1) Today’s Stock Idea of the Day is Booking Holdings (BKNG) – formerly Priceline – which tumbled 11% yesterday after reporting mixed Q4 results on Wednesday. Observant readers will recall that I wrote about it in my email on February 8 about my partnership with Porter Stansberry and Stansberry Research to launch Empire Financial Research:

A good example of the firm’s excellent work is Porter’s own Stansberry’s Investment Advisory, the original flagship newsletter, now in its 20th year. Porter has given me permission to share his latest issue (click here), in which he shares his insightful and compellingly written analysis of his best new stock idea, Booking Holdings (BKNG), an exceptionally high-quality company whose stock is attractively priced. I hope I can find similarly good ideas for my readers.

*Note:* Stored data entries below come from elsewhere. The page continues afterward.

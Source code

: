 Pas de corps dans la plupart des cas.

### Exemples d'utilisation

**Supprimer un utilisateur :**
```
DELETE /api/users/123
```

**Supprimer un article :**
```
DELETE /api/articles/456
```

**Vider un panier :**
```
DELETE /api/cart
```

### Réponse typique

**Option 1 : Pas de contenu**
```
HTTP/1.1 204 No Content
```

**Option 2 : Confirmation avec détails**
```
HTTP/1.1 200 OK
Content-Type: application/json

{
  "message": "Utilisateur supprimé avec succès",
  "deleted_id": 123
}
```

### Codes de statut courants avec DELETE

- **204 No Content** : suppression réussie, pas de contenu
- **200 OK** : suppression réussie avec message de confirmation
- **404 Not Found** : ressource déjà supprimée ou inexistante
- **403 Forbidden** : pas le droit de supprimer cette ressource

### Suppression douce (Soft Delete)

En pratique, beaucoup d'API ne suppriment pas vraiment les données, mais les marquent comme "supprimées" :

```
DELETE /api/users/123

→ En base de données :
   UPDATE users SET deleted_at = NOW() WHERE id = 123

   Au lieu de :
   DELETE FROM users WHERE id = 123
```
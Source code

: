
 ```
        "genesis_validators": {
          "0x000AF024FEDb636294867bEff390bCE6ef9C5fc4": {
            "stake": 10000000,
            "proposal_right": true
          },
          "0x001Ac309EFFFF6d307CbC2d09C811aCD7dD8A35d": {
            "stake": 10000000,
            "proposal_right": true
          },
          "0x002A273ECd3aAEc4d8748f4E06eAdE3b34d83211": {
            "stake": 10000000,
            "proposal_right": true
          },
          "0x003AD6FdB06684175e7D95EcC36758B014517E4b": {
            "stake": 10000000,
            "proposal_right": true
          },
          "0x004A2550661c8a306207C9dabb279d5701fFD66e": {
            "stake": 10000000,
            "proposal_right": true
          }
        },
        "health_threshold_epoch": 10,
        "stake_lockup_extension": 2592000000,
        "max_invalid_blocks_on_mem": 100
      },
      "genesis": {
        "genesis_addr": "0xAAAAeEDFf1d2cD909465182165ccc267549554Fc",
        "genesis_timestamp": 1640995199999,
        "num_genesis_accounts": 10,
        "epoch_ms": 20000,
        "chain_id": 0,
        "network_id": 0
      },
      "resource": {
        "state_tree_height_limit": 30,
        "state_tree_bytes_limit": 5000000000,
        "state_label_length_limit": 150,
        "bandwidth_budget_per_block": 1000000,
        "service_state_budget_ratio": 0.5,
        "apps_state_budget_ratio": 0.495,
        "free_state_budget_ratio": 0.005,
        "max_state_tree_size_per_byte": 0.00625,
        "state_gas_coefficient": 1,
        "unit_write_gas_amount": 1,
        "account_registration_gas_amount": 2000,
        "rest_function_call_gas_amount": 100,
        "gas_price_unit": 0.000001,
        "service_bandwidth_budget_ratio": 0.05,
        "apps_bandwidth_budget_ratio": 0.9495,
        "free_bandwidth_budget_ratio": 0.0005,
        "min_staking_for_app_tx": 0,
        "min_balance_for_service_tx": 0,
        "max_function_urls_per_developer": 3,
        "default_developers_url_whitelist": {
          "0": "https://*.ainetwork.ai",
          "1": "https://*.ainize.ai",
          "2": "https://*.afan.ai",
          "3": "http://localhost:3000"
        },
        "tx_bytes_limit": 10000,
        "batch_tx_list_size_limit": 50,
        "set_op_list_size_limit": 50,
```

I checked in with Stansberry’s Investment Advisory Senior Analyst Alan Gula for an update and he wrote:

We still like it.

The company just finished off a great 2018. However, management guided down Q1 2019 due to a slow start to the year in Europe. Light booking in Europe isn’t much of a surprise given the Brexit uncertainties, yellow vest protests in France, the impact of slower auto sales/trade on Germany, etc.

None of that changes our investment thesis: This is one of the most capital-efficient companies around and it’s trading at a multi-year low valuation.

Here’s the WSJ’s take: Booking Holdings Is a Suite Deal After Tumble. Excerpt:

Booking said it would continue to step up investment in brand advertising in an effort to create brand loyalty and generate repeat customers. There is evidence that this is showing results globally—booked room nights grew 13% year-over-year in the fourth quarter, exceeding the company’s guidance. The company said direct bookings through its website—as opposed to bookings through search—now account for more than half of all room nights reserved, another sign that its increased ad investments are paying off.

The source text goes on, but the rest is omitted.